Former educational institution in New York City

Etz Chaim Yeshiva was founded in 1886 on the Lower East Side of Manhattan, New York City. The institution was originally established as a cheder-style elementary school. In 1915, it merged with the Rabbi Isaac Elchanan Theological Seminary to form the Rabbinical College of America. After the merger, the elementary grades of Etz Chaim were discontinued, and only the high school remained. This high school eventually became today's Marsha Stern Talmudical Academy. Over time, the Rabbinical College of America evolved into Yeshiva College and later into Yeshiva University.

== History ==
On September 15, 1886 the Chebra Machsika Ishiwas Eitz Chaim was incorporated in the City of New York by a group a laymen and Rabbis. Purpose of the school, as described in the certificate of incorporation, was to instruct Jewish boys in the "Sacred Scriptures, the Talmud, and the Hebrew Language and Literature" as well as providing instruction in "reading, writing, and speaking the English Language." One of the early English teachers was the future journalist Abraham Cahan.

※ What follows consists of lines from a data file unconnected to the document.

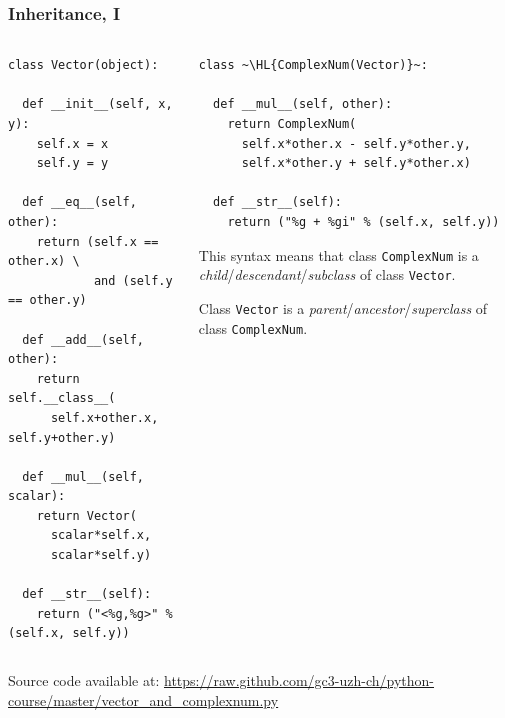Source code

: \documentclass[english,serif,mathserif,xcolor=pdftex,dvipsnames,table]{beamer}
\begin{document}
\begin{frame}[fragile]
  \frametitle{Inheritance, I}

  \begin{columns}[t]
    \begin{column}{0.5\textwidth}
\begin{lstlisting}[basicstyle=\tiny\ttfamily,showstringspaces=false]
class Vector(object):

  def __init__(self, x, y):
    self.x = x
    self.y = y

  def __eq__(self, other):
    return (self.x == other.x) \
            and (self.y == other.y)

  def __add__(self, other):
    return self.__class__(
      self.x+other.x, self.y+other.y)

  def __mul__(self, scalar):
    return Vector(
      scalar*self.x,
      scalar*self.y)

  def __str__(self):
    return ("<%g,%g>" % (self.x, self.y))
\end{lstlisting}
    \end{column}
    \begin{column}{0.5\textwidth}
\begin{lstlisting}[basicstyle=\tiny\ttfamily,showstringspaces=false]
class ~\HL{ComplexNum(Vector)}~:

  def __mul__(self, other):
    return ComplexNum(
      self.x*other.x - self.y*other.y,
      self.x*other.y + self.y*other.x)

  def __str__(self):
    return ("%g + %gi" % (self.x, self.y))
\end{lstlisting}

      \+
      This syntax means that class \texttt{ComplexNum} is a
      \emph{child}/\emph{descendant}/\emph{subclass} of class \texttt{Vector}.

      \+
      Class \texttt{Vector} is a
      \emph{parent}/\emph{ancestor}/\emph{superclass} of class
      \texttt{ComplexNum}.
    \end{column}
  \end{columns}

  \+
  {\scriptsize Source code available at:
    \url{https://raw.github.com/gc3-uzh-ch/python-course/master/vector_and_complexnum.py}}
\end{frame}
\end{document}
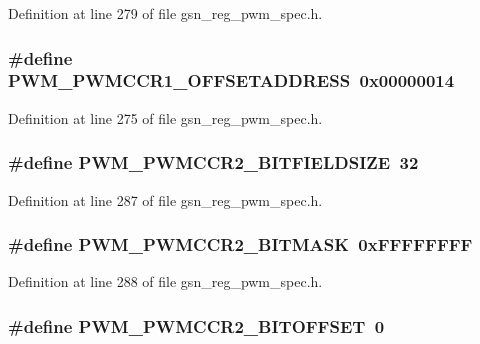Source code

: Definition at line 279 of file gsn\_\-reg\_\-pwm\_\-spec.h.

\hypertarget{a00565_a86f5110d45040c237a33483a0362c951}{
\subsubsection[{PWM\_\-PWMCCR1\_\-OFFSETADDRESS}]{\setlength{\rightskip}{0pt plus 5cm}\#define PWM\_\-PWMCCR1\_\-OFFSETADDRESS~0x00000014}}
\label{a00565_a86f5110d45040c237a33483a0362c951}


Definition at line 275 of file gsn\_\-reg\_\-pwm\_\-spec.h.

\hypertarget{a00565_a9452ecb41ecd79d01af0caffd9119bca}{
\subsubsection[{PWM\_\-PWMCCR2\_\-BITFIELDSIZE}]{\setlength{\rightskip}{0pt plus 5cm}\#define PWM\_\-PWMCCR2\_\-BITFIELDSIZE~32}}
\label{a00565_a9452ecb41ecd79d01af0caffd9119bca}


Definition at line 287 of file gsn\_\-reg\_\-pwm\_\-spec.h.

\hypertarget{a00565_a9c092dac6dff536fa655daa89f6a1143}{
\subsubsection[{PWM\_\-PWMCCR2\_\-BITMASK}]{\setlength{\rightskip}{0pt plus 5cm}\#define PWM\_\-PWMCCR2\_\-BITMASK~0xFFFFFFFF}}
\label{a00565_a9c092dac6dff536fa655daa89f6a1143}


Definition at line 288 of file gsn\_\-reg\_\-pwm\_\-spec.h.

\hypertarget{a00565_a04dc50da34fd6cd18f8e4f5ad9be1eaf}{
\subsubsection[{PWM\_\-PWMCCR2\_\-BITOFFSET}]{\setlength{\rightskip}{0pt plus 5cm}\#define PWM\_\-PWMCCR2\_\-BITOFFSET~0}}
\label{a00565_a04dc50da34fd6cd18f8e4f5ad9be1eaf}


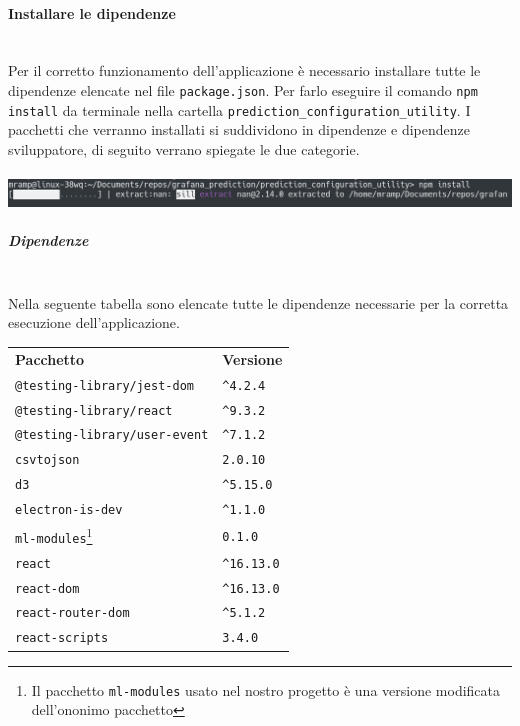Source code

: \paragraph{Installare le dipendenze}\mbox{}\\ [1mm]
Per il corretto funzionamento dell'applicazione è necessario installare tutte le dipendenze elencate nel file \texttt{package.json}. Per farlo eseguire il comando \texttt{npm install} da terminale nella cartella \verb|prediction_configuration_utility|. I pacchetti che verranno installati si suddividono in dipendenze e dipendenze sviluppatore, di seguito verrano spiegate le due categorie.
\\
\\
\includegraphics[width=\textwidth,height=\textheight,keepaspectratio]{img/packageInstallation.png}

\subparagraph*{Dipendenze}\mbox{}\\ [1mm]
Nella seguente tabella sono elencate tutte le dipendenze necessarie per la corretta esecuzione dell'applicazione.
	\setcounter{table}{0}
	\begin{longtable} {
		>{}p{65mm} 
		>{}p{30mm}
		}
    \rowcolor{gray!50}
    \textbf{Pacchetto} & \textbf{Versione} \TBstrut \\ [2mm]
    \verb|@testing-library/jest-dom| & \verb|^4.2.4|  \TBstrut \\ [2mm]
    \verb|@testing-library/react| & \verb|^9.3.2| \TBstrut \\ [2mm]
    \verb|@testing-library/user-event| & \verb|^7.1.2| \TBstrut \\ [2mm]
    \verb|csvtojson| & \verb|2.0.10| \TBstrut \\ [2mm]
    \verb|d3| & \verb|^5.15.0| \TBstrut \\ [2mm]
    \verb|electron-is-dev| & \verb|^1.1.0| \TBstrut \\ [2mm]
    \verb|ml-modules|\footnote{Il pacchetto \texttt{ml-modules} usato nel nostro progetto è una versione modificata dell'ononimo pacchetto} & \verb|0.1.0| \TBstrut \\ [2mm]
    \verb|react| & \verb|^16.13.0| \TBstrut \\ [2mm]
    \verb|react-dom| & \verb|^16.13.0| \TBstrut \\ [2mm]
    \verb|react-router-dom| & \verb|^5.1.2| \TBstrut \\ [2mm]
    \verb|react-scripts| & \verb|3.4.0| \TBstrut \\ [2mm]
    \end{longtable}
    
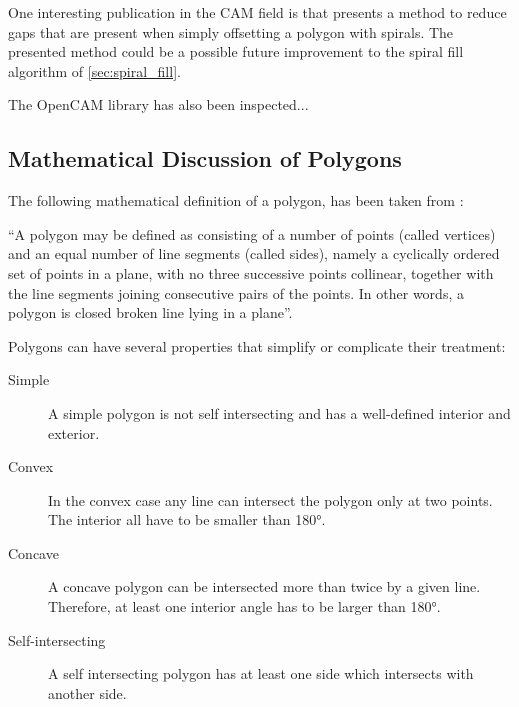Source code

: One interesting publication in the CAM field is \cite{kao1998optimal} that presents a method to reduce gaps that are present when simply offsetting a polygon with spirals. The presented method could be a possible future improvement to the spiral fill algorithm of \autoref{sec:spiral_fill}.

The OpenCAM library has also been inspected...

\subsection{Mathematical Discussion of Polygons}

The following mathematical definition of a polygon, has been taken from \cite{coxeter1967geometry}:

\enquote{A polygon may be defined as consisting of a number of points (called vertices) and an equal number of line segments (called sides), namely a cyclically ordered set of points in a plane, with no three successive points collinear, together with the line segments joining consecutive pairs of the points. In other words, a polygon is closed broken line lying in a plane}.

Polygons can have several properties that simplify or complicate their treatment:

\begin{description}
\item[Simple] A simple polygon is not self intersecting and has a well-defined interior and exterior.\cite{weisstein_simple_p}
\item[Convex] In the convex case any line can intersect the polygon only at two points. The interior all have to be smaller than 180°.\cite{weisstein_convex_p}
\item[Concave] A concave polygon can be intersected more than twice by a given line. Therefore, at least one interior angle has to be larger than 180°.\cite{weisstein_concave_p}
\item[Self-intersecting] A self intersecting polygon has at least one side which intersects with another side.
\end{description}

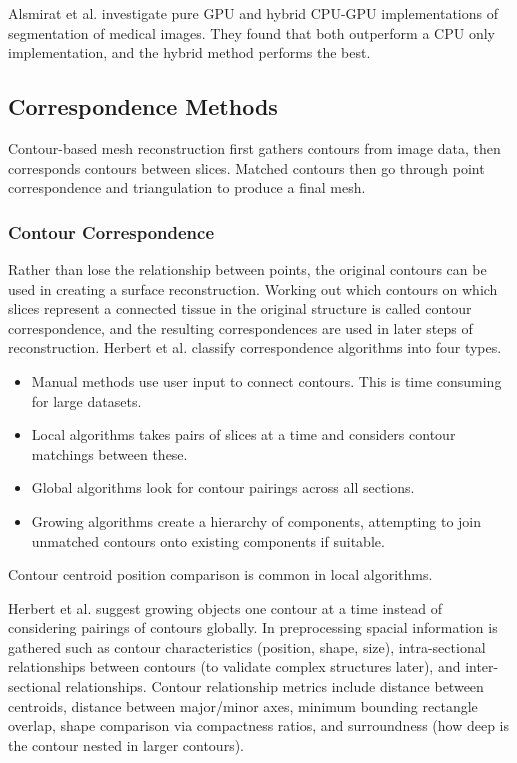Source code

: \documentclass[11p, titlepage]{article}
\begin{document}
Alsmirat et al. \cite{alsmirat2017accelerating} investigate pure GPU and hybrid CPU-GPU implementations of segmentation of medical images. They found that both outperform a CPU only implementation, and the hybrid method performs the best.

\subsection{Correspondence Methods}

Contour-based mesh reconstruction first gathers contours from image data, then corresponds contours between slices. Matched contours then go through point correspondence and triangulation to produce a final mesh.

\subsubsection{Contour Correspondence}

Rather than lose the relationship between points, the original contours can be used in creating a surface reconstruction. Working out which contours on which slices represent a connected tissue in the original structure is called contour correspondence, and the resulting correspondences are used in later steps of reconstruction.
\newline
\linebreak
Herbert et al. \cite{herbert2001contour} classify correspondence algorithms into four types. \begin{itemize}
\item Manual methods use user input to connect contours. This is time consuming for large datasets.
\item Local algorithms takes pairs of slices at a time and considers contour matchings between these.
\item Global algorithms look for contour pairings across all sections.
\item Growing algorithms create a hierarchy of components, attempting to join unmatched contours onto existing components if suitable.
\end{itemize}

Contour centroid position comparison is common in local algorithms.

Herbert et al. \cite{herbert2001contour} suggest growing objects one contour at a time instead of considering pairings of contours globally. In preprocessing spacial information is gathered such as contour characteristics (position, shape, size), intra-sectional relationships between contours (to validate complex structures later), and inter-sectional relationships. Contour relationship metrics include distance between centroids, distance between major/minor axes, minimum bounding rectangle overlap, shape comparison via compactness ratios, and surroundness (how deep is the contour nested in larger contours).
\end{document}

From 1890 until 1897, the Etz Chaim Yeshiva operated in a house at 1 Canal Street. The school moved to 85 Henry Street in 1897, where it remained until 1915.

In 1905, the Etz Chaim Yeshiva had around 175 students, who were divided into six classes. Two studied Chumash (Pentateuch) and the other four studied Talmud. The school day went from 9 am to 6 pm. The periods of 9 am to 12 pm and 1 pm to 4 pm were devoted to Religious Jewish Studies, with secular studies instruction offered from 4 pm to 6 pm.